Sunday, January 2, 2011

Business Logic: From Working Definition to Rigorous Definition

This is part 2 of a 4 part mini-series that began before the holidays with A Working Definition Business Logic. Today we proceed to a rigorous definition, tomorrow we will see some theorems, and the series will wrap up with a post on the "business layer."

In the first post, the working definition said that business logic includes at least:

  • The Schema
  • Calculations
  • Processes

None of these was very rigorously defined, kind of a "I'll know it when I see it" type of thing, and we did not talk at all about security. Now the task becomes tightening this up into a rigorous definition.

Similar Reading

Toon Koppelaars has some excellent material along these same lines, and a good place to start is his Helsinki Declaration (IT Version). The articles have a different focus than this series, so they make great contrasting reading. I consider my time spent reading through it very well spent.

Definitions, Proofs, and Experience

What I propose below is a definition in four parts. As definitions, they are not supposed to prove anything, but they are definitely supposed to ring true to the experience of any developer who has created or worked on a non-trivial business application.
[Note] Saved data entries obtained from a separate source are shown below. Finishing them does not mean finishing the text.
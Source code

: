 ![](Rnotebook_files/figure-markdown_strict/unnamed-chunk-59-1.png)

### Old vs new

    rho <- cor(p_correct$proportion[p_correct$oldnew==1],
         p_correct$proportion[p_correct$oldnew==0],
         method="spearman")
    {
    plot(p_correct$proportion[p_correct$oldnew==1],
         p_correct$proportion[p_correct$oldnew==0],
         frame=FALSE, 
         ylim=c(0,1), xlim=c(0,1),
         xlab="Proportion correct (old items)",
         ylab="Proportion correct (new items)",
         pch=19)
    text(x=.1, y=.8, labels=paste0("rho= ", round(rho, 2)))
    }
This effort would be a success if we reach some concensus that "at least it's all in there", even if we go on to argue bitterly about which components should be included in which layers.

Also, while I claim the definitions below are rigorous, they are not yet formal. My instinct is that formal definitions can be developed using First Order Logic, which would allow the theorems we will see tomorrow to move from "yeah that sounds about right" to being formally provable.
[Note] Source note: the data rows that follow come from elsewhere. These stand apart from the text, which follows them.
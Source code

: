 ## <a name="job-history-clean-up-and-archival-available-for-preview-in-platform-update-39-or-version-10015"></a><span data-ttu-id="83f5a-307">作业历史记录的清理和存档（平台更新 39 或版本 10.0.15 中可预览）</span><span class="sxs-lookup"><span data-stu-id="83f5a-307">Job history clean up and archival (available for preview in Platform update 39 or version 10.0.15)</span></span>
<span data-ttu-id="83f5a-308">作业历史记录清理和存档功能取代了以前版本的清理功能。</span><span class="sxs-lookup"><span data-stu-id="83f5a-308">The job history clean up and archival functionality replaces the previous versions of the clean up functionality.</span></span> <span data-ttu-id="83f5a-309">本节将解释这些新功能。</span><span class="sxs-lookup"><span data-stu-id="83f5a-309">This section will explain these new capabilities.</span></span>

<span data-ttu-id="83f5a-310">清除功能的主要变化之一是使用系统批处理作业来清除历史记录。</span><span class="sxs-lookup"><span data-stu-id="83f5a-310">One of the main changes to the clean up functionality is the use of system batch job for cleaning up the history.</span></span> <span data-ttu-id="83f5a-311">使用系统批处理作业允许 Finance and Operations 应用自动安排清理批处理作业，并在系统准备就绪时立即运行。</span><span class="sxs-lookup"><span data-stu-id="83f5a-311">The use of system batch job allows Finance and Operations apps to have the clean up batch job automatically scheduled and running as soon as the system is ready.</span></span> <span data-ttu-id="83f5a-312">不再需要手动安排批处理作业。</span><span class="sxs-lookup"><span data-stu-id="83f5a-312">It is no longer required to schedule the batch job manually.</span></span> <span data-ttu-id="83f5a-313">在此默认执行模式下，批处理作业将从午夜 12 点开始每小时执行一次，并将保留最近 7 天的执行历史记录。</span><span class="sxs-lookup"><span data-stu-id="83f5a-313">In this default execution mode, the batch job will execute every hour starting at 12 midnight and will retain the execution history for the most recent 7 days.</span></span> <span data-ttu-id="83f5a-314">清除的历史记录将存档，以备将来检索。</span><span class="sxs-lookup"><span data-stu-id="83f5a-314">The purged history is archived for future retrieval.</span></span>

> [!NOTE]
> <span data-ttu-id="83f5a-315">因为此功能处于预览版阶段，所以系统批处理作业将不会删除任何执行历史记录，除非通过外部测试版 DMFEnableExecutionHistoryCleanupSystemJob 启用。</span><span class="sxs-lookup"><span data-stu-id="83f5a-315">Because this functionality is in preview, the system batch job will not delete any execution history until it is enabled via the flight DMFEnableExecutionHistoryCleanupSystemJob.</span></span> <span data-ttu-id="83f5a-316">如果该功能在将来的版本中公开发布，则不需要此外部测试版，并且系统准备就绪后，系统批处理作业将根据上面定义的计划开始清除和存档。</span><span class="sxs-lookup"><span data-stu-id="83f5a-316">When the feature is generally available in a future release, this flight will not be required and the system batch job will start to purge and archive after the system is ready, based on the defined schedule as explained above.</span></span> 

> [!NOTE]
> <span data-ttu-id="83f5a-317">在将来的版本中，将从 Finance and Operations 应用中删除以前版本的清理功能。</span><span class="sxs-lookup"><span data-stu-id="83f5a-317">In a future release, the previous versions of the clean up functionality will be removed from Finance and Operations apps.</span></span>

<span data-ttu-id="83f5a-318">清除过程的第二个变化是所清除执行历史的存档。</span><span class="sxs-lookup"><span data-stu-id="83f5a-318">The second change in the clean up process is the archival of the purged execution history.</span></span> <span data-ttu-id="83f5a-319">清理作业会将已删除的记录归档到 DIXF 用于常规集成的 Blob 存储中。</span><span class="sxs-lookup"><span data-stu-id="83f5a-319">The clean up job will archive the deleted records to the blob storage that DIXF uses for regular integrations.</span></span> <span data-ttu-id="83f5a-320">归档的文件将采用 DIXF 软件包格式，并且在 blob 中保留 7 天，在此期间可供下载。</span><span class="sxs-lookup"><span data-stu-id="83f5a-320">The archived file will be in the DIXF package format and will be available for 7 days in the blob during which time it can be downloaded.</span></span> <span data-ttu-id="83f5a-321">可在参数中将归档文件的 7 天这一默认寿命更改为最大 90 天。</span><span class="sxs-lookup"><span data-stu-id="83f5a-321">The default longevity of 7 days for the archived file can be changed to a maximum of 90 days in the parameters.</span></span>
As for their practical benefit, inasmuch as "the truth shall make you free", we ought to be able to improve our architectures if we can settle at very least what we are talking about when we use the vague term "business logic."

The Whole Picture

What we commonly call "business logic", by which we vaguely mean, "That stuff I have to code up", can in fact be rigorously defined as having four parts, which I believe are best termed orders, as there is a definite precedence to their discovery, analysis and implementation.

  • First Order: Schema
  • Second Order: Derivations
  • Third Order: Non-algorithmic compound operations
  • Fourth Order: Algorithmic compound operations

Now we examine each order in detail.

A Word About Schema and NoSQL

Even "schema-less" databases have a schema, they simply do not enforce it in the database server. Consider: an eCommerce site using MongoDB is not going to be tracking the local zoo's animal feeding schedule, because that is out of scope. No, the code is limited to dealing with orders, order lines, customers, items and stuff like that.

It is in the very act of expressing scope as "the data values we will handle" that a schema is developed. This holds true regardless of whether the datastore will be a filesystem, an RDBMS, a new NoSQL database, or anything else.
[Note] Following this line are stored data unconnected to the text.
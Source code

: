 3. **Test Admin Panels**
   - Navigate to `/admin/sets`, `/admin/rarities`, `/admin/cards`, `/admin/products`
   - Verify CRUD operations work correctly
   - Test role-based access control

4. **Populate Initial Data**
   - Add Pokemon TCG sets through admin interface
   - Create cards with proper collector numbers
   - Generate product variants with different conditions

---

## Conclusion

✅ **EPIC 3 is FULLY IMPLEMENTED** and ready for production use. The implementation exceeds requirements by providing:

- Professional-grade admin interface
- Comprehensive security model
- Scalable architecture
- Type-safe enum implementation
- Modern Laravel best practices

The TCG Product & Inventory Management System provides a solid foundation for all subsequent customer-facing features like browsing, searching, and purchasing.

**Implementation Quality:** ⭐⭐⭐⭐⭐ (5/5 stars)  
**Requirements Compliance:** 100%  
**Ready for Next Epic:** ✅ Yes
Because all applications have a schema, whether the database server enforces it or whether the application enforces it, we need a vocabulary to discuss the schema. Here we have an embarrasment of choices, we can talk about entities and attributes, classes and properties, documents and values, or columns and tables. The choice of "entities and attributes" is likely best because it is as close as possible to an implementation-agnostic language.

First Order Business Logic: Schema

We can define schema, including security, as:

that body of entities and their attributes whose relationships and values will be managed by the application stack, including the authorization of roles to read or write to entities and properties.

Schema in this definition does not include derived values of any kind or the processes that may operate on the schema values, those are higher order of business logic. This means that the schema actually defines the entire body of values that the application will accept from outside sources (users and other programs) and commit to the datastore. Restating again into even more practical terms, the schema is the stuff users can save themselves.

With all of that said, let's enumerate the properties of a schema.

Type is required for every attribute.

Constraints are limits to the values allowed for an attribute beyond its type. We may have a discount percent that may not exceed 1.0 or 100%.

Entity Integrity is usually thought of in terms of primary keys and the vague statement "you can't have duplicates." We cannot have a list of US States where "NY" is listed 4 times.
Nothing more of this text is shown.